In 1999, American Italian Pasta Company (AIPC) began operation of a pasta
plant adjacent to the Company's mill in Kenosha, Wisconsin. AIPC is this
country's largest pasta manufacturer. Direct pipelines from the mill to the
pasta plant has reduced costs to transfer product, create efficiencies for both
companies, as well as provide a dedicated customer/supplier relationship.
The Company's products are primarily marketed by employees of the Company.
The Company uses outside agents and distributors for the balance of its
production.
BREAD FLOUR. The baking industry is composed of many companies. No one
customer buys more than 14% of the wheat milling operation's bread flour
production. The Company believes because of the large number of potential
customers and the fact that it is not dependent on any customer, it would not
have substantial difficulty in replacing an existing customer.

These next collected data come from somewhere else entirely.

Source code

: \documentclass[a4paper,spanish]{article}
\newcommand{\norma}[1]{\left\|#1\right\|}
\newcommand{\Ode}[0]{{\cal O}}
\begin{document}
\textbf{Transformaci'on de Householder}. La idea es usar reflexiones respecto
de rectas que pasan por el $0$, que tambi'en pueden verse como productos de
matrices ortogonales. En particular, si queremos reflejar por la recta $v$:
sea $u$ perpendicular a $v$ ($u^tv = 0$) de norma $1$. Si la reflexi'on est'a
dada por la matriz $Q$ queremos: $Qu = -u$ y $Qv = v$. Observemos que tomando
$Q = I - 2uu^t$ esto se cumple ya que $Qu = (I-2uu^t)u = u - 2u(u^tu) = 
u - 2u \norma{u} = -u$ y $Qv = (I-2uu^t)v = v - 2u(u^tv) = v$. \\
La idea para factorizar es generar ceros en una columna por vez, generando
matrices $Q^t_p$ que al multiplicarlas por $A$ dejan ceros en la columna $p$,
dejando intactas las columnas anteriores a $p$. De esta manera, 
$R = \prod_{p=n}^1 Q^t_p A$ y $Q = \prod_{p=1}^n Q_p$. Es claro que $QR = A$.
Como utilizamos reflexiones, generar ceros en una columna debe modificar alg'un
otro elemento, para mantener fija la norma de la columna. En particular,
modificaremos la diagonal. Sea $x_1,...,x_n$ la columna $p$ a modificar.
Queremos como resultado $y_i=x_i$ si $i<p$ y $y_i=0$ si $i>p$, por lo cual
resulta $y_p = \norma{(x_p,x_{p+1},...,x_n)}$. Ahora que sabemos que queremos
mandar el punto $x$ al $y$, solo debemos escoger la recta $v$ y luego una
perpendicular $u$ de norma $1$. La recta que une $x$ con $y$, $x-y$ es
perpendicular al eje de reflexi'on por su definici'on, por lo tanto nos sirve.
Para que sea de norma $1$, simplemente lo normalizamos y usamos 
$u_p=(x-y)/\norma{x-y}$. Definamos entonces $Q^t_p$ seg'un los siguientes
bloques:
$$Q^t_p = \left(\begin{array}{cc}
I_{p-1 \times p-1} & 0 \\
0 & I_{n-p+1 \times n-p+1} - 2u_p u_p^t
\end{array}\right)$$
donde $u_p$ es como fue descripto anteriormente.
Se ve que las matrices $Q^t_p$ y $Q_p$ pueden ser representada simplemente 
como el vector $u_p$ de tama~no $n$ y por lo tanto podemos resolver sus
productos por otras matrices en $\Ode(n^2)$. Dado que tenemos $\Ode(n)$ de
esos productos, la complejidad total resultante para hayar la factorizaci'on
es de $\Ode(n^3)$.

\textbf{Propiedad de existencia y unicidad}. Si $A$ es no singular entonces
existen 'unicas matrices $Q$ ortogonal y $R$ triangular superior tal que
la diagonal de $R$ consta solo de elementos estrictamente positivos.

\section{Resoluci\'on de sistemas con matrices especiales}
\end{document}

The Company's first hard wheat milling unit (Kenosha) began production in
late 1995. In October 1996, the Company expanded hard wheat capacity with the
addition of a swing mill at Kenosha capable of milling either durum or hard
wheat flour. A plant in Houston, which began production in June 1997, added
additional hard wheat capacity. The Company believes that there is a
substantial customer base available in the Houston area, as well as export
markets. The mill serves a sizeable population base and there are no other
milling facilities within the area. In January 1999, the Mount Pocono mill began
production supplying flour to major bakery customers in the Northeast, and in
April 2000, the Company purchased a hard wheat mill in Fairmount, North Dakota.
COMPETITION
DURUM MILLING. The Company's largest competitors in durum milling are U.S.

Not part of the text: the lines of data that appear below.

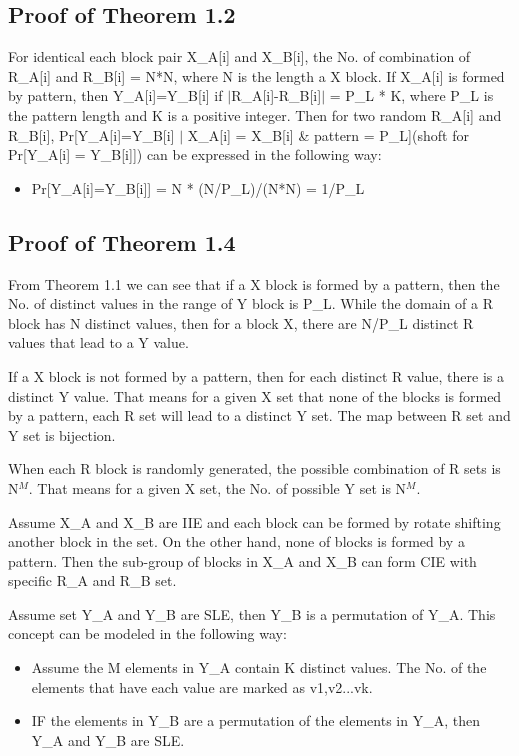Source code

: \documentclass{article}
\begin{document}
\subsection{Proof of Theorem 1.2}
For identical each block pair X\_A[i] and X\_B[i], the No. of combination of R\_A[i] and R\_B[i] = N*N, where N is the length a X block. 
If X\_A[i] is formed by pattern, then Y\_A[i]=Y\_B[i] if $\mid$R\_A[i]-R\_B[i]$\mid$ = P\_L * K, where P\_L is the pattern length and K is a positive integer. 
Then for two random R\_A[i] and R\_B[i], Pr[Y\_A[i]=Y\_B[i] $\mid$ X\_A[i] = X\_B[i] \& pattern = P\_L](shoft for Pr[Y\_A[i] = Y\_B[i]]) can be expressed in the following way:
\begin{itemize}
	\item Pr[Y\_A[i]=Y\_B[i]] = N * (N/P\_L)/(N*N) = 1/P\_L
\end{itemize} 

\subsection{Proof of Theorem 1.4}
From Theorem 1.1 we can see that if a X block is formed by a pattern, then the No. of distinct values in the range of Y block is P\_L. While the domain of a R block has N distinct values, then for a block X, there are N/P\_L distinct R values that lead to a Y value.

If a X block is not formed by a pattern, then for each distinct R value, there is a distinct Y value. That means for a given X set that none of the blocks is formed by a pattern, each R set will lead to a distinct Y set. The map between R set and Y set is bijection.

When each R block is randomly generated, the possible combination of R sets is N$^M$. That means for a given X set, the No. of possible Y set is N$^M$.

Assume X\_A and X\_B are IIE and each block can be formed by rotate shifting another block in the set. On the other hand, none of blocks is formed by a pattern. Then the sub-group of blocks in X\_A and X\_B can form CIE with specific R\_A and R\_B set. 

Assume set Y\_A and Y\_B are SLE, then Y\_B is a permutation of Y\_A. This concept can be modeled in the following way:
\begin{itemize}
	\item Assume the M elements in Y\_A contain K distinct values. The No. of the elements that have each value are marked as v1,v2...vk.
	\item IF the elements in Y\_B are a permutation of the elements in Y\_A, then Y\_A and Y\_B are SLE.
\end{itemize}
\end{document}
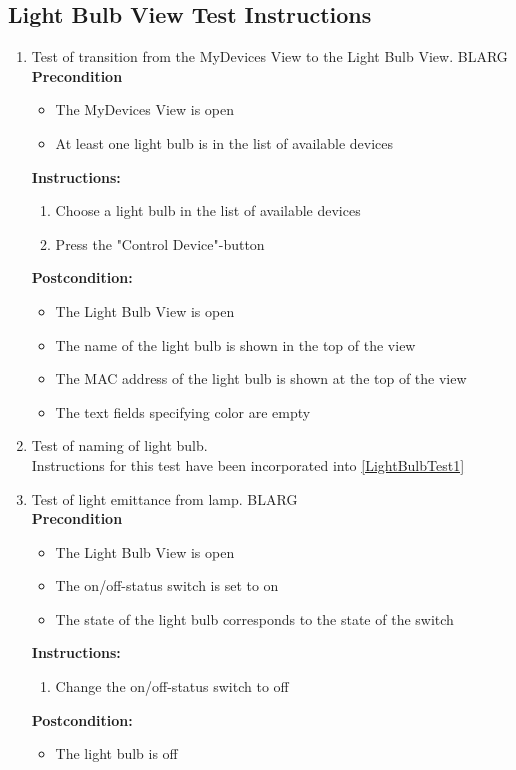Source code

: \documentclass[a4paper]{article}
\newlength{\testlabellength}
\newenvironment{testlist}{\begin{enumerate}[label=\bfseries Instruction \thesubsection.\arabic* , labelindent=0pt, labelwidth=\testlabellength , leftmargin=2cm]}{\end{enumerate}}
\newenvironment{precondition}{
{\color{white}BLARG}\\ 
\textbf{Precondition}
\begin{itemize}[labelindent=0cm, labelwidth=2cm , leftmargin=1cm]
}
{\end{itemize}}
\newenvironment{instruction}{
\textbf{Instructions:}
\begin{enumerate}[label=\bfseries  \arabic*., labelindent=0cm, labelwidth=2cm , leftmargin=1cm]
}
{\end{enumerate}}
\newenvironment{postcondition}{
\textbf{Postcondition:}
\begin{itemize}[labelindent=0cm, labelwidth=2cm , leftmargin=1cm]
}
{\end{itemize}}
\begin{document}
\begin{appendices}
\subsection{Light Bulb View Test Instructions}
\begin{testlist}

    \item Test of transition from the MyDevices View to the Light Bulb View. \label{LightBulbTest1}
    	\begin{precondition}
    		\item The MyDevices View is open
    		\item At least one light bulb is in the list of available devices
    	\end{precondition}
    	\begin{instruction}
    			\item Choose a light bulb in the list of available devices
    			\item Press the "Control Device"-button
    	\end{instruction}
    	\begin{postcondition}
    		\item The Light Bulb View is open
    		\item The name of the light bulb is shown in the top of the view
    		\item The MAC address of the light bulb is shown at the top of the view
    		\item The text fields specifying color are empty
    	\end{postcondition}

	
	\item Test of naming of light bulb.\\
		Instructions for this test have been incorporated into \ref{LightBulbTest1}
    	
	
	\item Test of light emittance from lamp.
		\begin{precondition}
			\item The Light Bulb View is open
			\item The on/off-status switch is set to on
			\item The state of the light bulb corresponds to the state of the switch
		\end{precondition}
    	\begin{instruction}
    		\item Change the on/off-status switch to off
    	\end{instruction}
    	\begin{postcondition}
    		\item The light bulb is off
    	\end{postcondition}  		
  

\end{testlist}
\end{appendices}
\end{document}
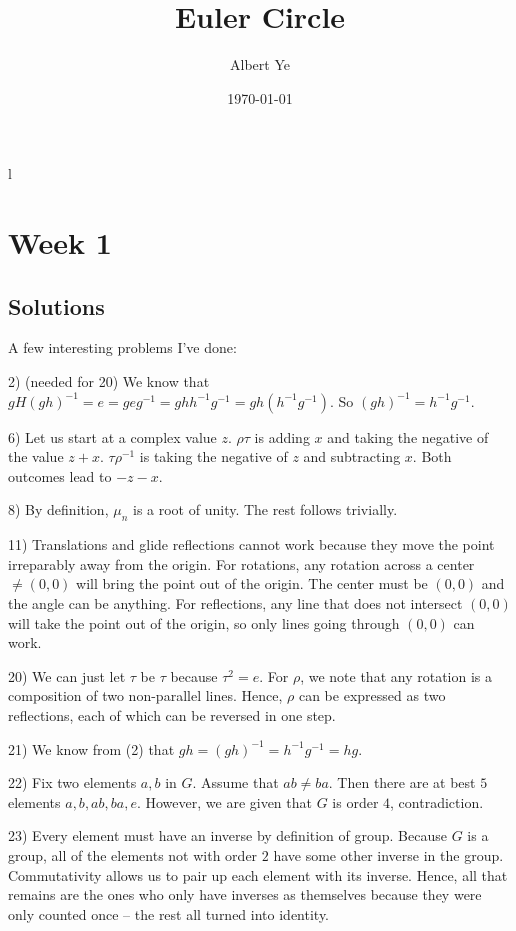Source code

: l\documentclass{scrartcl}
\title{Euler Circle}
\author{Albert Ye}
\date{\today}
\begin{document}
\maketitle

\section{Week 1}
\subsection{Solutions}
A few interesting problems I've done:

2) (needed for 20) We know that $gH(gh)^{-1} = e = geg^{-1} = ghh^{-1}g^{-1} = gh(h^{-1}g^{-1})$. So $(gh)^{-1} = h^{-1}g^{-1}$. \blackqed

6) Let us start at a complex value $z$. $\rho \tau$ is adding $x$ and taking the negative of the value $z+x$. $\tau \rho^{-1}$ is taking the negative of $z$ and subtracting $x$. Both outcomes lead to $-z-x$. \blackqed

8) By definition, $\mu_n$ is a root of unity. The rest follows trivially. \blackqed

11) Translations and glide reflections cannot work because they move the point irreparably away from the origin. For rotations, any rotation across a center $\ne (0, 0)$ will bring the point out of the origin. The center must be $(0,0)$ and the angle can be anything. For reflections, any line that does not intersect $(0,0)$ will take the point out of the origin, so only lines going through $(0,0)$ can work.

20) We can just let $\tau$ be $\tau$ because $\tau^2 = e$. For $\rho$, we note that any rotation is a composition of two non-parallel lines. Hence, $\rho$ can be expressed as two reflections, each of which can be reversed in one step. \blackqed 

21) We know from (2) that $gh = (gh)^{-1} = h^{-1}g^{-1} = hg$. \blackqed 

22) Fix two elements $a,b$ in $G$. Assume that $ab \ne ba$. Then there are at best $5$ elements $a,b,ab,ba,e$. However, we are given that $G$ is order $4$, contradiction. \blackqed

23) Every element must have an inverse by definition of group. Because $G$ is a group, all of the elements not with order $2$ have some other inverse in the group. Commutativity allows us to pair up each element with its inverse. Hence, all that remains are the ones who only have inverses as themselves because they were only counted once -- the rest all turned into identity. 
\end{document}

Durum Milling and Miller Milling Company.
Dakota Growers has expanded its Carrington, North Dakota milling facility
and its pasta production capacity and has added additional milling capacity to
supply its New Hope, Minnesota plant. Philadelphia Macaroni has completed a
semolina mill in Minot, North Dakota. Miller Milling has expanded its
Winchester, Virginia, semolina mill. Barilla, an Italian pasta manufacturer and
durum miller, is operating an integrated mill and pasta plant in Ames, Iowa. In
the past, it has exported significant volumes of pasta from Italy into the U.S.

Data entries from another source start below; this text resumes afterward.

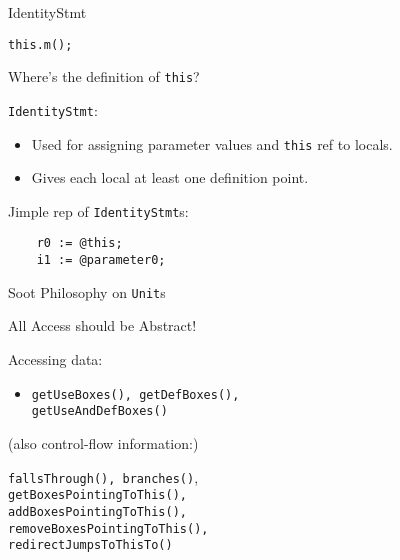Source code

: \begin{slide}{IdentityStmt}
\begin{center}
{\tt this.m(); }
\end{center}

Where's the definition of {\tt this}?

\quad
\vspace*{-0.08in}

{\tt IdentityStmt}:
\begin{itemize}
\item Used for assigning parameter values and {\tt this} ref to locals.

\item Gives each local at least one definition point.
\end{itemize}

\vspace*{0.03in}
Jimple rep of {\tt IdentityStmt}s:
\begin{verbatim}
    r0 := @this;
    i1 := @parameter0;
\end{verbatim}
\end{slide}

\begin{slide}{Soot Philosophy on {\tt Unit}s}
\vspace*{-0.1in}
\begin{center}
All Access should be Abstract!
\end{center}

\vspace*{0.05in}
Accessing data:
\begin{itemize}
\item {\tt \yellow getUseBoxes(), getDefBoxes(),\\
\qquad \qquad  getUseAndDefBoxes()}
\end{itemize}

{\small 
(also control-flow information:)\\
\qquad \begin{minipage}{0.8\textwidth}
{\tt fallsThrough(), branches()},\\
{\tt getBoxesPointingToThis(), \\
 addBoxesPointingToThis(), \\
 removeBoxesPointingToThis(),}\\
{\tt redirectJumpsToThisTo()}
\end{minipage}}
\end{slide}

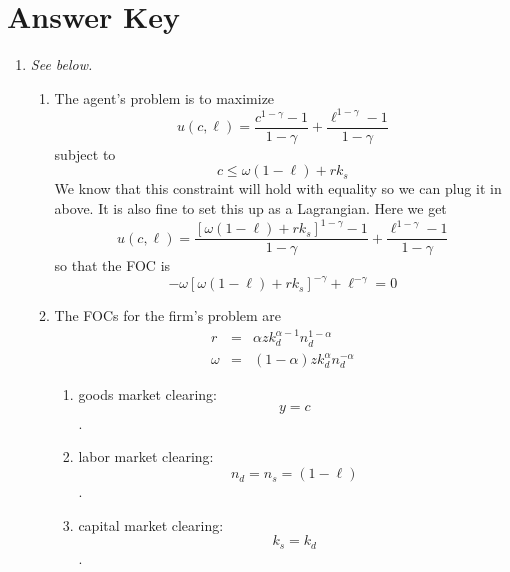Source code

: \documentclass[12pt]{article}
\begin{document}
\section*{Answer Key}

\begin{enumerate}
\item \textit{See below.}
\begin{enumerate}
\item The agent's problem is to maximize%
\begin{equation*}
u\left( c,\ell \right) =\frac{c^{1-\gamma }-1}{1-\gamma }+\frac{\ell
^{1-\gamma }-1}{1-\gamma }
\end{equation*}%
subject to 
\begin{equation*}
c\leq \omega \left( 1-\ell \right) +rk_{s}
\end{equation*}%
We know that this constraint will hold with equality so we can plug it in
above. It is also fine to set this up as a Lagrangian. Here we get 
\begin{equation*}
u\left( c,\ell \right) =\frac{\left[ \omega \left( 1-\ell \right) +rk_{s}%
\right] ^{1-\gamma }-1}{1-\gamma }+\frac{\ell ^{1-\gamma }-1}{1-\gamma }
\end{equation*}%
so that the FOC is 
\begin{equation}
-\omega \left[ \omega \left( 1-\ell \right) +rk_{s}\right] ^{-\gamma }+\ell
^{-\gamma }=0  \label{ut}
\end{equation}

\item The FOCs for the firm's problem are 
\begin{eqnarray}
r &=&\alpha zk_{d}^{\alpha -1}n_{d}^{1-\alpha }  \label{r} \\
\omega &=&\left( 1-\alpha \right) zk_{d}^{\alpha }n_{d}^{-\alpha }
\label{w2}
\end{eqnarray}

\begin{enumerate}
\item goods market clearing: 
\begin{equation}
y=c  \label{m1}
\end{equation}%
$.$

\item labor market clearing: 
\begin{equation}
n_{d}=n_{s}=\left( 1-\ell \right)  \label{m2}
\end{equation}%
$.$

\item capital market clearing:%
\begin{equation}
k_{s}=k_{d}  \label{m3}
\end{equation}%
$.$
\end{enumerate}


\end{enumerate}
\end{enumerate}
\end{document}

and competes with domestic manufacturers in the dry retail pasta market.
BREAD FLOUR. Competitors include ConAgra, ADM, Cargill, and Cereal Foods.
All of these competitors have multiple milling facilities with larger bakery
flour production capacity than the Company. In recent years the capacity for
hard wheat milling has been expanded faster than consumption, putting pressure
on margins. Many competitors have closed some older, less efficient mills in
response.
PROCESSING
The Company's wheat milling operation mills wheat into flour using standard
industry processes. More recently manufactured equipment has reduced the labor
component of wheat milling. The Company believes that its facilities are, on
average, newer than its competitors. Operations are
14
somewhat seasonal in anticipation of reduced demand for pasta in summer months,
however, this is offset by greater bakery flour demand during the summer
months.
FACILITIES
The Company's wheat milling business has five milling facilities in
operation. Each facility includes a milling plant as well as an elevator to
store grain. Information on the five mills, follows:
LOCATION GRAIN MILLED CAPACITY BUSHEL EQUIVALENT
- -------- ----------------------- --------------- -----------------
Rush City, MN Primarily durum 10,000 cwts/day 23,500 bu/day
Kenosha, WI Durum 11,000 cwts/day 26,400 bu/day
Spring and winter wheat 10,000 cwts/day 22,000 bu/day
Houston, TX Spring and winter wheat 13,000 cwts/day 28,600 bu/day
Mount Pocono, PA Spring and winter wheat 18,000 cwts/day 40,400 bu/day
Fairmount, ND Spring wheat 8,000 cwts/day 18,260 bu/day
--------------- --------------
Total 70,000 cwts/day 159,160 bu/day
=============== ==============
The Rush City, Kenosha, Mount Pocono and Fairmount facilities are owned
entirely by the Company. At Houston, the milling plant is constructed on
property leased from the Port of Houston on a long-term basis and the elevator
is owned by the Port of Houston, but is subject to a put through agreement with
the Company.
Approximately 90% of the Company's current milling capacity uses equipment
that is less than 10 years old. This newer equipment generates cost advantages
in labor, energy, improved yields and better and more consistent products. In
the last few years, some competitors have closed less efficient mills in less
strategic locations. For the year ended August 31, 2001, the wheat milling
facilities ran at 86% of capacity based upon a year of 312 operating days being
100%, compared to 79% in 2000. This increase in run time was primarily due to
the full year of operation at the Fairmount, North Dakota mill.
EMPLOYEES
As of August 31, 2001, wheat milling operations employed the following
full time equivalents: production and plant management 165 and headquarters 21.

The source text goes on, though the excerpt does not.